In the past, the team has focused on challenges ranging from water storage to electricity. For this trip, students turned their attention to an environmental challenge. The climate of Mekelle consists of a ten-month dry season, where the landscape is comparable to the desert southwest of the United State, and a two-month rainy season that turns dry stream beds into raging rivers. During the rainy season, the only bridge connecting the student dormitories to the school buildings floods with anywhere from six to 24 inches of contaminated storm water.

Leading the team was Robin Shepard, PhD, an adjunct professor in the School of Engineering and Applied Science, and Kimberly Weaver, the engineering educator at the Institute for School Partnership. Under their guidance, the students conducted interviews with school leaders to assess needs, installed a stream gauge to collect data and developed short-term solutions for their local partners to help with drainage around the bridge.

“I was very impressed with the Washington University students,” Weaver said. “They were so intelligent, eager to learn and very focused on doing an exceptional job for their host community.”

The trip had a unique meaning and impact for each student that went. For Gregg Wilcox, a sophomore double majoring in Systems Engineering and Physics, the trip hit close to home.

“As my family is South African, I understood to a degree the problems facing Africa,” Wilcox said.

“Participating in Engineers Without Borders had long been a dream of mine because it allowed me to help people and see the practical applications of the field I wanted to study.”

For other students, like Ryan Blumenstein, a senior majoring in Mechanical Engineering, this trip was not his first visit to Mekelle.

“I’ve been traveling to Mekelle with the project since 2012, and I was very excited to go back,” Blumenstein said. “I think our meetings with the principal and the Education Bureau had the most impact on me, as they allowed me to understand just how far our group has helped the school come in the past four years.”

Faculty advisor Robin Shepard practices her Tigrinya, the regional language of Northern Ethiopia, with a young child. Over the course of five trips, Shepard has played a vital role in building a sustained partnership between Mekelle School for the Blind and the university.

Blumenstein said that what matters most to him are the tangible differences the work makes in the lives of the nearly 100 blind students living at the school.
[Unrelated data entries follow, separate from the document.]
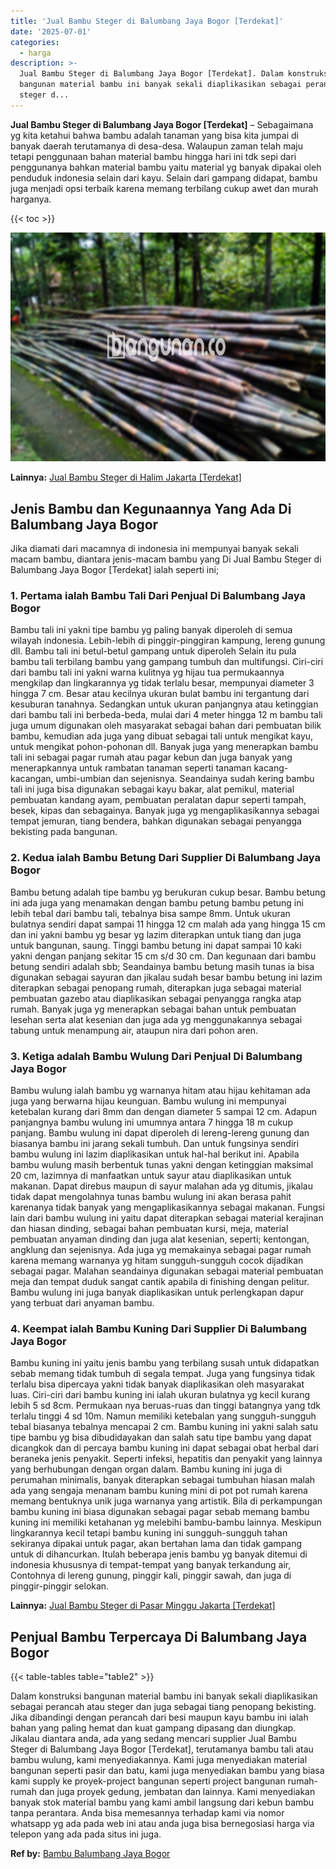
 ```yaml
---
title: 'Jual Bambu Steger di Balumbang Jaya Bogor [Terdekat]'
date: '2025-07-01'
categories:
  - harga
description: >-
  Jual Bambu Steger di Balumbang Jaya Bogor [Terdekat]. Dalam konstruksi
  bangunan material bambu ini banyak sekali diaplikasikan sebagai perancah atau
  steger d...
---
```


**Jual Bambu Steger di Balumbang Jaya Bogor \[Terdekat\]** – Sebagaimana yg kita ketahui bahwa bambu adalah tanaman yang bisa kita jumpai di banyak daerah terutamanya di desa-desa. Walaupun zaman telah maju tetapi penggunaan bahan material bambu hingga hari ini tdk sepi dari penggunanya bahkan material bambu yaitu material yg banyak dipakai oleh penduduk indonesia selain dari kayu. Selain dari gampang didapat, bambu juga menjadi opsi terbaik karena memang terbilang cukup awet dan murah harganya.

{{< toc >}}

![Jual Bambu Steger di Balumbang Jaya Bogor [Terdekat]](/images/jual-bambu-tali-11.png)

**Lainnya:** [Jual Bambu Steger di Halim Jakarta \[Terdekat\]](https://bambu.bangunan.co/jual-bambu-steger-di-halim-jakarta-terdekat/)

## Jenis Bambu dan Kegunaannya Yang Ada Di Balumbang Jaya Bogor

Jika diamati dari macamnya di indonesia ini mempunyai banyak sekali macam bambu, diantara jenis-macam bambu yang Di Jual Bambu Steger di Balumbang Jaya Bogor \[Terdekat\] ialah seperti ini;

### 1\. Pertama ialah Bambu Tali Dari Penjual Di Balumbang Jaya Bogor

Bambu tali ini yakni tipe bambu yg paling banyak diperoleh di semua wilayah indonesia. Lebih-lebih di pinggir-pinggiran kampung, lereng gunung dll. Bambu tali ini betul-betul gampang untuk diperoleh Selain itu pula bambu tali terbilang bambu yang gampang tumbuh dan multifungsi. Ciri-ciri dari bambu tali ini yakni warna kulitnya yg hijau tua permukaannya mengkilap dan lingkarannya yg tidak terlalu besar, mempunyai diameter 3 hingga 7 cm. Besar atau kecilnya ukuran bulat bambu ini tergantung dari kesuburan tanahnya. Sedangkan untuk ukuran panjangnya atau ketinggian dari bambu tali ini berbeda-beda, mulai dari 4 meter hingga 12 m bambu tali juga umum digunakan oleh masyarakat sebagai bahan dari pembuatan bilik bambu, kemudian ada juga yang dibuat sebagai tali untuk mengikat kayu, untuk mengikat pohon-pohonan dll. Banyak juga yang menerapkan bambu tali ini sebagai pagar rumah atau pagar kebun dan juga banyak yang menerapkannya untuk rambatan tanaman seperti tanaman kacang-kacangan, umbi-umbian dan sejenisnya. Seandainya sudah kering bambu tali ini juga bisa digunakan sebagai kayu bakar, alat pemikul, material pembuatan kandang ayam, pembuatan peralatan dapur seperti tampah, besek, kipas dan sebagainya. Banyak juga yg mengaplikasikannya sebagai tempat jemuran, tiang bendera, bahkan digunakan sebagai penyangga bekisting pada bangunan.

### 2\. Kedua ialah Bambu Betung Dari Supplier Di Balumbang Jaya Bogor

Bambu betung adalah tipe bambu yg berukuran cukup besar. Bambu betung ini ada juga yang menamakan dengan bambu petung bambu petung ini lebih tebal dari bambu tali, tebalnya bisa sampe 8mm. Untuk ukuran bulatnya sendiri dapat sampai 11 hingga 12 cm malah ada yang hingga 15 cm dan ini yakni bambu yg besar yg lazim diterapkan untuk tiang dan juga untuk bangunan, saung. Tinggi bambu betung ini dapat sampai 10 kaki yakni dengan panjang sekitar 15 cm s/d 30 cm. Dan kegunaan dari bambu betung sendiri adalah sbb; Seandainya bambu betung masih tunas ia bisa digunakan sebagai sayuran dan jikalau sudah besar bambu betung ini lazim diterapkan sebagai penopang rumah, diterapkan juga sebagai material pembuatan gazebo atau diaplikasikan sebagai penyangga rangka atap rumah. Banyak juga yg menerapkan sebagai bahan untuk pembuatan lesehan serta alat kesenian dan juga ada yg menggunakannya sebagai tabung untuk menampung air, ataupun nira dari pohon aren.

### 3\. Ketiga adalah Bambu Wulung Dari Penjual Di Balumbang Jaya Bogor

Bambu wulung ialah bambu yg warnanya hitam atau hijau kehitaman ada juga yang berwarna hijau keunguan. Bambu wulung ini mempunyai ketebalan kurang dari 8mm dan dengan diameter 5 sampai 12 cm. Adapun panjangnya bambu wulung ini umumnya antara 7 hingga 18 m cukup panjang. Bambu wulung ini dapat diperoleh di lereng-lereng gunung dan biasanya bambu ini jarang sekali tumbuh. Dan untuk fungsinya sendiri bambu wulung ini lazim diaplikasikan untuk hal-hal berikut ini. Apabila bambu wulung masih berbentuk tunas yakni dengan ketinggian maksimal 20 cm, lazimnya di manfaatkan untuk sayur atau diaplikasikan untuk makanan. Dapat direbus maupun di sayur malahan ada yg ditumis, jikalau tidak dapat mengolahnya tunas bambu wulung ini akan berasa pahit karenanya tidak banyak yang mengaplikasikannya sebagai makanan. Fungsi lain dari bambu wulung ini yaitu dapat diterapkan sebagai material kerajinan dan hiasan dinding, sebagai bahan pembuatan kursi, meja, material pembuatan anyaman dinding dan juga alat kesenian, seperti; kentongan, angklung dan sejenisnya. Ada juga yg memakainya sebagai pagar rumah karena memang warnanya yg hitam sungguh-sungguh cocok dijadikan sebagai pagar. Malahan seandainya digunakan sebagai material pembuatan meja dan tempat duduk sangat cantik apabila di finishing dengan pelitur. Bambu wulung ini juga banyak diaplikasikan untuk perlengkapan dapur yang terbuat dari anyaman bambu.

### 4\. Keempat ialah Bambu Kuning Dari Supplier Di Balumbang Jaya Bogor

Bambu kuning ini yaitu jenis bambu yang terbilang susah untuk didapatkan sebab memang tidak tumbuh di segala tempat. Juga yang fungsinya tidak terlalu bisa dipercaya yakni tidak banyak diaplikasikan oleh masyarakat luas. Ciri-ciri dari bambu kuning ini ialah ukuran bulatnya yg kecil kurang lebih 5 sd 8cm. Permukaan nya beruas-ruas dan tinggi batangnya yang tdk terlalu tinggi 4 sd 10m. Namun memiliki ketebalan yang sungguh-sungguh tebal biasanya tebalnya mencapai 2 cm. Bambu kuning ini yakni salah satu tipe bambu yg bisa dibudidayakan dan salah satu tipe bambu yang dapat dicangkok dan di percaya bambu kuning ini dapat sebagai obat herbal dari beraneka jenis penyakit. Seperti infeksi, hepatitis dan penyakit yang lainnya yang berhubungan dengan organ dalam. Bambu kuning ini juga di perumahan minimalis, banyak diterapkan sebagai tumbuhan hiasan malah ada yang sengaja menanam bambu kuning mini di pot pot rumah karena memang bentuknya unik juga warnanya yang artistik. Bila di perkampungan bambu kuning ini biasa digunakan sebagai pagar sebab memang bambu kuning ini memiliki ketahanan yg melebihi bambu-bambu lainnya. Meskipun lingkarannya kecil tetapi bambu kuning ini sungguh-sungguh tahan sekiranya dipakai untuk pagar, akan bertahan lama dan tidak gampang untuk di dihancurkan. Itulah beberapa jenis bambu yg banyak ditemui di indonesia khususnya di tempat-tempat yang banyak terkandung air, Contohnya di lereng gunung, pinggir kali, pinggir sawah, dan juga di pinggir-pinggir selokan.

**Lainnya:** [Jual Bambu Steger di Pasar Minggu Jakarta \[Terdekat\]](https://bambu.bangunan.co/jual-bambu-steger-di-pasar-minggu-jakarta-terdekat/)

## Penjual Bambu Terpercaya Di Balumbang Jaya Bogor

{{< table-tables table="table2" >}}

Dalam konstruksi bangunan material bambu ini banyak sekali diaplikasikan sebagai perancah atau steger dan juga sebagai tiang penopang bekisting. Jika dibandingi dengan perancah dari besi maupun kayu bambu ini ialah bahan yang paling hemat dan kuat gampang dipasang dan diungkap. Jikalau diantara anda, ada yang sedang mencari supplier Jual Bambu Steger di Balumbang Jaya Bogor \[Terdekat\], terutamanya bambu tali atau bambu wulung, kami menyediakannya. Kami juga menyediakan material bangunan seperti pasir dan batu, kami juga menyediakan bambu yang biasa kami supply ke proyek-project bangunan seperti project bangunan rumah-rumah dan juga proyek gedung, jembatan dan lainnya. Kami menyediakan banyak stok material bambu yang kami ambil langsung dari kebun bambu tanpa perantara. Anda bisa memesannya terhadap kami via nomor whatsapp yg ada pada web ini atau anda juga bisa bernegosiasi harga via telepon yang ada pada situs ini juga.

**Ref by:** [Bambu Balumbang Jaya Bogor](https://id.wikipedia.org/wiki/Bambu)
As one of only six blind schools in Ethiopia, children are brought to Mekelle from around the region to live and receive an education at no cost to the family. While many students remain connected to their families, some are abandoned at the school because of their disability.

One EWB-WU team member, David Sehloff, a junior double majoring in Electrical and Systems Engineering, shared his experience with one Ethiopian student, a fifth grader at the school in Mekelle.

“I know that he is capable of great achievements if he is given the right opportunities,” Sehloff said. “The Mekelle School for the Blind has been one of the first of these opportunities, a foundation of learning, for him and many other children, and that is why it is important to me to do whatever possible to support the school community.”

Over the next year, the EWB-WU team will collect and assess the data collected by their partners in Ethiopia. Ideally, the team will return in January 2016 to implement solutions based on the data collected so that these students can cross safely to and from their classes.

Nationally, EWB is motivated by the vision of a world in which the communities served by the various chapters have the capacity to sustainably meet basic human needs, a vision that the university students learned first hand on this trip.

“In addition to helping the school, I felt that it was an equally important task to mentor the Washington University students,” Weaver said. “The trip really taught that engineering is not only about money or a stable career but about making real changes in someone’s life.”